- Native to: Kenya
- Region: Laikipia District
- Ethnicity: Yaaku
- Native speakers: 10 (2016)
- Language family: Afro-Asiatic CushiticEastLowland EastOmo–Tana?West?Yaaku; ; ; ; ; ;

Language codes
- ISO 639-3: muu
- Glottolog: yaak1241
- ELP: Yaaku

= Yaaku language =

Endangered Afro-Asiatic language of Kenya

Yaaku (also known as Mukogodo, Mogogodo, Mukoquodo, Siegu, Yaakua, Ndorobo) is a moribund Afroasiatic language of the Cushitic branch, spoken in Kenya. Speakers are all older adults.

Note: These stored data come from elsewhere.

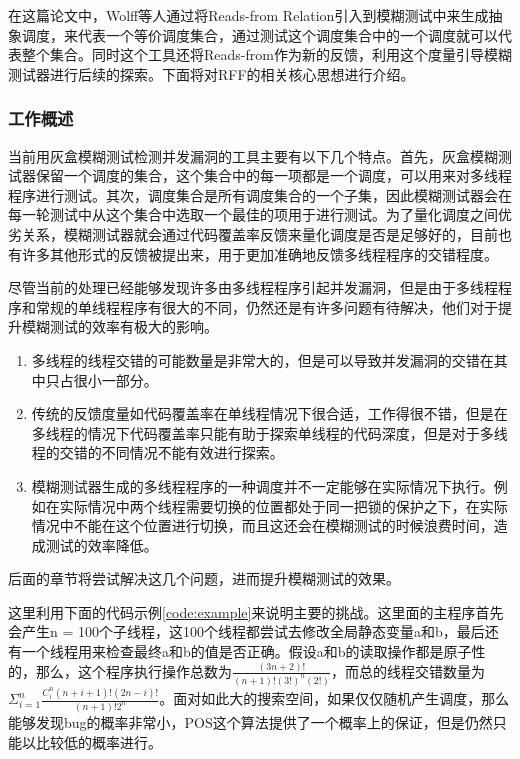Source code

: 在这篇论文中，Wolff\cite{wolff2024greybox}等人通过将Reads-from Relation引入到模糊测试中来生成抽象调度，来代表一个等价调度集合，通过测试这个调度集合中的一个调度就可以代表整个集合。同时这个工具还将Reads-from作为新的反馈，利用这个度量引导模糊测试器进行后续的探索。下面将对RFF的相关核心思想进行介绍。

\subsubsection{工作概述}

当前用灰盒模糊测试检测并发漏洞的工具主要有以下几个特点。首先，灰盒模糊测试器保留一个调度的集合，这个集合中的每一项都是一个调度，可以用来对多线程程序进行测试。其次，调度集合是所有调度集合的一个子集，因此模糊测试器会在每一轮测试中从这个集合中选取一个最佳的项用于进行测试。为了量化调度之间优劣关系，模糊测试器就会通过代码覆盖率反馈来量化调度是否是足够好的，目前也有许多其他形式的反馈被提出来，用于更加准确地反馈多线程程序的交错程度。

尽管当前的处理已经能够发现许多由多线程程序引起并发漏洞，但是由于多线程程序和常规的单线程程序有很大的不同，仍然还是有许多问题有待解决，他们对于提升模糊测试的效率有极大的影响。
\begin{enumerate}
\item 多线程的线程交错的可能数量是非常大的，但是可以导致并发漏洞的交错在其中只占很小一部分。
\item 传统的反馈度量如代码覆盖率在单线程情况下很合适，工作得很不错，但是在多线程的情况下代码覆盖率只能有助于探索单线程的代码深度，但是对于多线程的交错的不同情况不能有效进行探索。
\item 模糊测试器生成的多线程程序的一种调度并不一定能够在实际情况下执行。例如在实际情况中两个线程需要切换的位置都处于同一把锁的保护之下，在实际情况中不能在这个位置进行切换，而且这还会在模糊测试的时候浪费时间，造成测试的效率降低。
\end{enumerate}

后面的章节将尝试解决这几个问题，进而提升模糊测试的效果。

这里利用下面的代码示例\autoref{code:example}来说明主要的挑战。这里面的主程序首先会产生n = 100个子线程，这100个线程都尝试去修改全局静态变量a和b，最后还有一个线程用来检查最终a和b的值是否正确。假设a和b的读取操作都是原子性的，那么，这个程序执行操作总数为$\frac{(3n+2)!}{(n+1)!(3!)^n(2!)}$，而总的线程交错数量为$\Sigma^n_{i=1}\frac{C_i^n(n+i+1)!(2n-i)!}{(n+1)!2^n}$。面对如此大的搜索空间，如果仅仅随机产生调度，那么能够发现bug的概率非常小，POS这个算法提供了一个概率上的保证，但是仍然只能以比较低的概率进行。

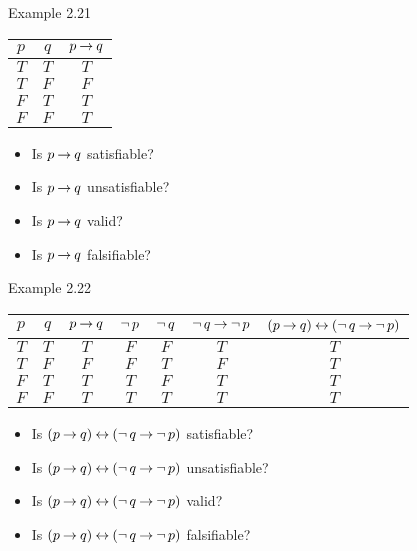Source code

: \documentclass[style=sailor,size=12pt]{powerdot}
\begin{document}
\begin{wideslide}[bm=,toc=]{Example 2.21}
\begin{center}
\begin{tabular}{|c|c||c|}
\hline
$p$ & $q$ & $p \mathbin{\rightarrow} q$ \\ \hline \hline
$T$ & $T$ & $T$  \\ \hline
$T$ & $F$ & $F$  \\ \hline
$F$ & $T$ & $T$  \\ \hline
$F$ & $F$ & $T$  \\ \hline
\end{tabular}
\end{center}
\begin{itemize}
\item Is $p \mathbin{\rightarrow} q$ satisfiable?
\item Is $p \mathbin{\rightarrow} q$ unsatisfiable?
\item Is $p \mathbin{\rightarrow} q$ valid?
\item Is $p \mathbin{\rightarrow} q$ falsifiable?
\end{itemize}
\end{wideslide}

\begin{wideslide}[bm=,toc=]{Example 2.22}
\begin{center}
\begin{tabular}{|c|c||c|c|c|c|c|}
\hline
$p$ & $q$ & $p \mathbin{\rightarrow} q$ & $\mathop{\neg} p$ & $\mathop{\neg} q$ 
& $\mathop{\neg} q \mathbin{\rightarrow} \mathop{\neg} p$ & $(p\mathbin{\rightarrow} q)\mathbin{\leftrightarrow}  (\mathop{\neg} q\mathbin{\rightarrow} \mathop{\neg} p)$\\ \hline \hline
$T$ & $T$ & $T$  & $F$ & $F$  & $T$ & $T$  \\ \hline
$T$ & $F$ & $F$ & $F$ & $T$  & $F$ & $T$   \\ \hline
$F$ & $T$ & $T$ & $T$ & $F$  & $T$ & $T$   \\ \hline
$F$ & $F$ & $T$ & $T$ & $T$  & $T$ & $T$   \\ \hline
\end{tabular}
\end{center}
\begin{itemize}
\item Is $(p\mathbin{\rightarrow} q)\mathbin{\leftrightarrow}  (\mathop{\neg} q\mathbin{\rightarrow} \mathop{\neg} p)$ satisfiable?
\item Is $(p\mathbin{\rightarrow} q)\mathbin{\leftrightarrow}  (\mathop{\neg} q\mathbin{\rightarrow} \mathop{\neg} p)$ unsatisfiable?
\item Is $(p\mathbin{\rightarrow} q)\mathbin{\leftrightarrow}  (\mathop{\neg} q\mathbin{\rightarrow} \mathop{\neg} p)$ valid?
\item Is $(p\mathbin{\rightarrow} q)\mathbin{\leftrightarrow}  (\mathop{\neg} q\mathbin{\rightarrow} \mathop{\neg} p)$ falsifiable?
\end{itemize}
\end{wideslide}
\end{document}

The classification of Yaaku within Cushitic is disputed, though it is usually placed somewhere within East Cushitic. It is lexicostatistically distinct, having been influenced by Maasai and perhaps also by an unknown substratum, but it shows closest resemblance with the Arboroid languages. Bender (2020) includes it as a member of Arboroid.

==Language situation==
The Yaaku people are former hunter-gatherers and bee-keepers. They adopted the pastoralist culture of the Maasai in the first half of the twentieth century, although some still keep bees. As a result, the Yaaku almost completely gave up their language for the Maa language of the dominant Maasai tribe (including the Samburu) between 1925 and 1936. The variety of Maa they speak is called Mukogodo-Maasai. Old Yaaku words are still found in bee-keeping vocabulary, for example:
- /muu/ — 'honey' (cf. Maasai en-aisho o lotorrok)
- /[íno]/ — 'greater honeyguide (Indicator indicator)' (compare Maasai n-cɛshɔrɔ-î)
- /[kantála]/ — 'wooden honey container (about 60 cm)'

A language-revival movement has started among the Yaaku in recent years, aiming to strengthen the Yaaku identity. In early 2005, Maarten Mous, Hans Stoks and Matthijs Blonk visited Doldol on the invitation of a special Yaaku committee, to determine whether there is enough knowledge of Yaaku left among the people to revive the language. This visit has shown there are few truly fluent Yaaku speakers left, all very old: two women called Roteti and Yaponay, respectively, and a man called Legunai. The latter two are both of the Terito age set, which means that they must be around a hundred years old. Knowledge of vocabulary is much wider spread in the community. Full language revival is improbable because of the scarcity of fluent speakers, but one of the possibilities for a partial revival is to use Yaaku vocabulary in the framework of Maa grammar, a strategy that is analogous to the making of Mbugu, a mixed language of the Usambara mountains in Tanzania.